Reliable Language Acquisition from Real Data

Time:Thursday, March 18, 11:30 - 12:30

Place:Interschool Lab
PLEASE NOTE THE CHANGE OF LOCATION:

Abstract:

A child acquires the language of her environment from exposure to example utterances; she has no formal language teaching. Lacking any discerning information, a child is likely to assume that every utterance she hears is grammatical (i.e. a valid example of her target language). This presents the child with two problems:

  1. Spoken language contains ungrammatical utterances, perhaps in the form of interruptions, lapses of concentration or slips-of-the-tongue. When a child mis-classifies these utterances as grammatical, errors are introduced into the acquisition process.
  2. Some utterances provide ambiguous grammatical evidence (the problem of ambiguous triggers). For instance, a sentence of English (subject-verb-object ordering) may be interpreted as subject-object-verb ordering with verb movement (V2) as in German. If a child chooses the wrong grammatical interpretation of an utterance, a source of error is again introduced.

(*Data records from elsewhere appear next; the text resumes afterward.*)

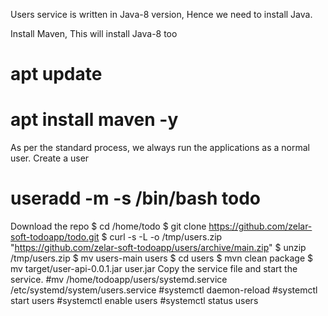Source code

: Users service is written in Java-8 version, Hence we need to install Java.

Install Maven, This will install Java-8 too
# apt update 
# apt install maven -y 
As per the standard process, we always run the applications as a normal user.
Create a user
# useradd -m -s /bin/bash todo
Download the repo
$ cd /home/todo
$ git clone https://github.com/zelar-soft-todoapp/todo.git
$ curl -s -L -o /tmp/users.zip "https://github.com/zelar-soft-todoapp/users/archive/main.zip"
$ unzip /tmp/users.zip
$ mv users-main users
$ cd users
$ mvn clean package 
$ mv target/user-api-0.0.1.jar user.jar 
Copy the service file and start the service.
#mv /home/todoapp/users/systemd.service /etc/systemd/system/users.service
#systemctl daemon-reload
#systemctl start users 
#systemctl enable users
#systemctl status users

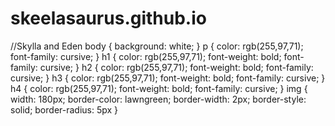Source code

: # skeelasaurus.github.io

//Skylla and Eden
body {
  background: white;
}
p {
  color: rgb(255,97,71);
  font-family: cursive;
}
h1 {
  color: rgb(255,97,71);
  font-weight: bold;
  font-family: cursive;
}
h2 {
  color: rgb(255,97,71);
  font-weight: bold;
  font-family: cursive;
}
h3 {
  color: rgb(255,97,71);
  font-weight: bold;
  font-family: cursive;
}
h4 {
  color: rgb(255,97,71);
  font-weight: bold;
  font-family: cursive;
}
img {
  width: 180px;
  border-color: lawngreen;
  border-width: 2px;
  border-style: solid;
  border-radius: 5px
}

A child cannot know when she has encountered an error. Any simulation or explanation of language acquisition should therefore attempt to learn from every utterance it encounters. In this presentation I will describe a statistical learning system (which implements the Bayesian Incremental Parameter Setting (BIPS) algorithm) that is robust to errors and discuss experiments which demonstrate the ability of such a system to learn from real child-directed speech.

About the speaker: Paula Buttery is a Phd student at the Natural Language and Information Processing Group, Computer Laboratory, University of Cambridge, U.K. Her interests are in computational models of child language acqusition; in particular, studying the trade-off between the empiricist and nativist positions on acquisition, and how varying the detail contained in models of the Universal Grammar affects the speed and accuracy of language acquisition in computational simulations.